The architecture is as interesting as the proposition. Cosmos 3 uses Mixture-of-Transformers (MoT), which pairs two transformers in each layer: a “reasoner” handling autoregressive understanding (next-token prediction) and a “generator” handling diffusion-based generation (iterative denoising). The two interact through joint attention within each layer, allowing the model to reason about a scene and then generate it — or vice versa — in an integrated fashion. It’s not a VLM glued to a video generator; it’s a single model that does both with specialized parameters but constant communication.

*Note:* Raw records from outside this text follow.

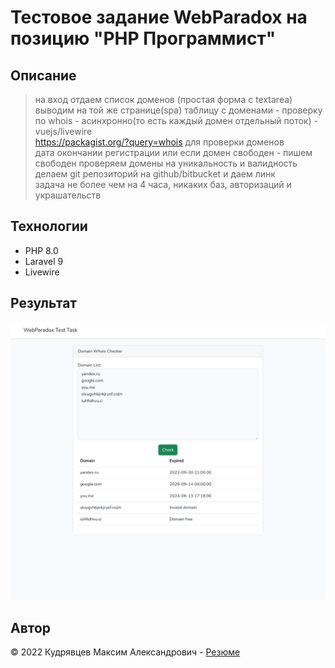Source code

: # Тестовое задание WebParadox на позицию "PHP Программист"
## Описание
> на вход отдаем список доменов (простая форма с textarea)  
выводим на той же странице(spa) таблицу с доменами -  проверку по whois - асинхронно(то есть каждый домен отдельный поток) - vuejs/livewire  
https://packagist.org/?query=whois для проверки доменов  
дата окончании регистрации или если домен свободен - пишем свободен
проверяем домены на уникальность и валидность  
делаем git репозиторий на github/bitbucket и даем линк  
задача не более чем на 4 часа, никаких баз, авторизаций и украшательств

## Технологии
 
- PHP 8.0
- Laravel 9
- Livewire

## Результат
![screenshot](screenshot.png)

## Автор

© 2022 Кудрявцев Максим Александрович - [Резюме](https://disk.yandex.ru/i/MAZp3GW56X4qfA)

NVIDIA released two entry variants: Cosmos 3 Super, with 64 billion parameters (32B reasoner + 32B generator), designed for massive synthetic data generation and deployment on Hopper or Blackwell GPUs. And Cosmos 3 Nano, with 16B (8B + 8B), optimized for workstations with RTX PRO 6000. A third variant, Cosmos 3 Edge, is announced as “coming soon” for real-time inference on edge devices.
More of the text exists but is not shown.